» Task objective
Find the line with "transfer matrices calculated" and the line with "a width of the" in the entries below; output exactly those two lines, every line between them, and no others.

» Materials provided

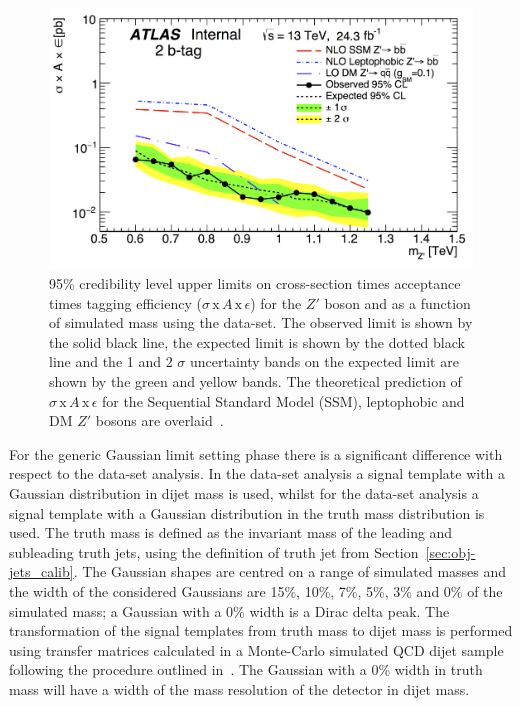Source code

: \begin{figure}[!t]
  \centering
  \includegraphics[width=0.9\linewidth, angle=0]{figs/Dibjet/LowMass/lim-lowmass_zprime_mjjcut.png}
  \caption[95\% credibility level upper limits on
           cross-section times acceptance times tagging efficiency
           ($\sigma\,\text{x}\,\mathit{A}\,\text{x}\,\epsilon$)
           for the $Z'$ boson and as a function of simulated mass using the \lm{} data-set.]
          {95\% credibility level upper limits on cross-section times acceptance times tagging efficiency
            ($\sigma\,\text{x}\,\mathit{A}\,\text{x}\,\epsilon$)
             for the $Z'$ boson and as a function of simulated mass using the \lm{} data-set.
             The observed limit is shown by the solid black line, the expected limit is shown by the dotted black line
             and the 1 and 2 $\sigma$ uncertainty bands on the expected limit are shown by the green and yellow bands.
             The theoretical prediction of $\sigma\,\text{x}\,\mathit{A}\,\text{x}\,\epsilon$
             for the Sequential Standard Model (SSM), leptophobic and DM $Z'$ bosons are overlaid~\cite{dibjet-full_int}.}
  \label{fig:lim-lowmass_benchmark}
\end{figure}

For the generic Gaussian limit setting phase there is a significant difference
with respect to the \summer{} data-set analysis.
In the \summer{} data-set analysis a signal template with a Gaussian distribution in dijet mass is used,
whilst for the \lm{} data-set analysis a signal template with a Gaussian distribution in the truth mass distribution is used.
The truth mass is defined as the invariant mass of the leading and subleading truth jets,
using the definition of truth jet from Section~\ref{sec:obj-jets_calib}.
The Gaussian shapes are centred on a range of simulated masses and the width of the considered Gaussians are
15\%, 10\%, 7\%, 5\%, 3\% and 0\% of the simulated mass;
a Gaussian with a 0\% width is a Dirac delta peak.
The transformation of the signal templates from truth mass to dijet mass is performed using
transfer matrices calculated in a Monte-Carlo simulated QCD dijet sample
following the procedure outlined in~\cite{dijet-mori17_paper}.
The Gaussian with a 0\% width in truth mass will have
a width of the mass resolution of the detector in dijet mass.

* * *

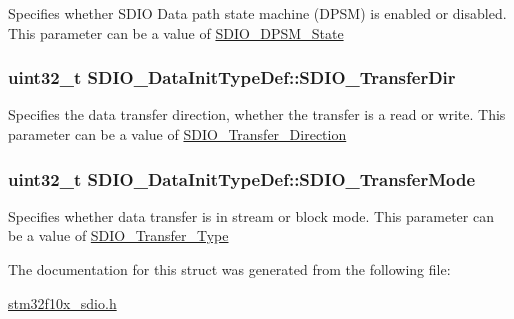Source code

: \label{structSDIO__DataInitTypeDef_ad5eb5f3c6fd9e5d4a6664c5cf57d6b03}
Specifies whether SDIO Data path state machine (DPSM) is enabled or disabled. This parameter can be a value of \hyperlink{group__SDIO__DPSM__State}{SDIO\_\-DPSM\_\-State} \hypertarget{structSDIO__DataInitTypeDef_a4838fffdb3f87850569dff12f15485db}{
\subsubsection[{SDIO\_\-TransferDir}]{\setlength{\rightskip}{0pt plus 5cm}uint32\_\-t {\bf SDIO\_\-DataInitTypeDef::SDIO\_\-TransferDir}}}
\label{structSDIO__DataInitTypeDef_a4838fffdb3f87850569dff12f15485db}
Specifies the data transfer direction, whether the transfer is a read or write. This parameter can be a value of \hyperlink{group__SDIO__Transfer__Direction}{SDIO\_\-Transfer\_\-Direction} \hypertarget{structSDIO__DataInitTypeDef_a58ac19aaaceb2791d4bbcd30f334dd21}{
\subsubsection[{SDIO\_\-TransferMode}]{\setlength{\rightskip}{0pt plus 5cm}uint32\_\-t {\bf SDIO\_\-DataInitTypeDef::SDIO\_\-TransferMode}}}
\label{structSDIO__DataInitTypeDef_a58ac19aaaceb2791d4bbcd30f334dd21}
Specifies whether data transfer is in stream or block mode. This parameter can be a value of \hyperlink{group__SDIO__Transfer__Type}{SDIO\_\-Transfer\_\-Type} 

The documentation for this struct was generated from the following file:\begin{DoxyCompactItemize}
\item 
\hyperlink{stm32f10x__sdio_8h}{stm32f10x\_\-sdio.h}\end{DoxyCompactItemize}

» Output of the task
transfer matrices calculated in a Monte-Carlo simulated QCD dijet sample
following the procedure outlined in~\cite{dijet-mori17_paper}.
The Gaussian with a 0\% width in truth mass will have
a width of the mass resolution of the detector in dijet mass.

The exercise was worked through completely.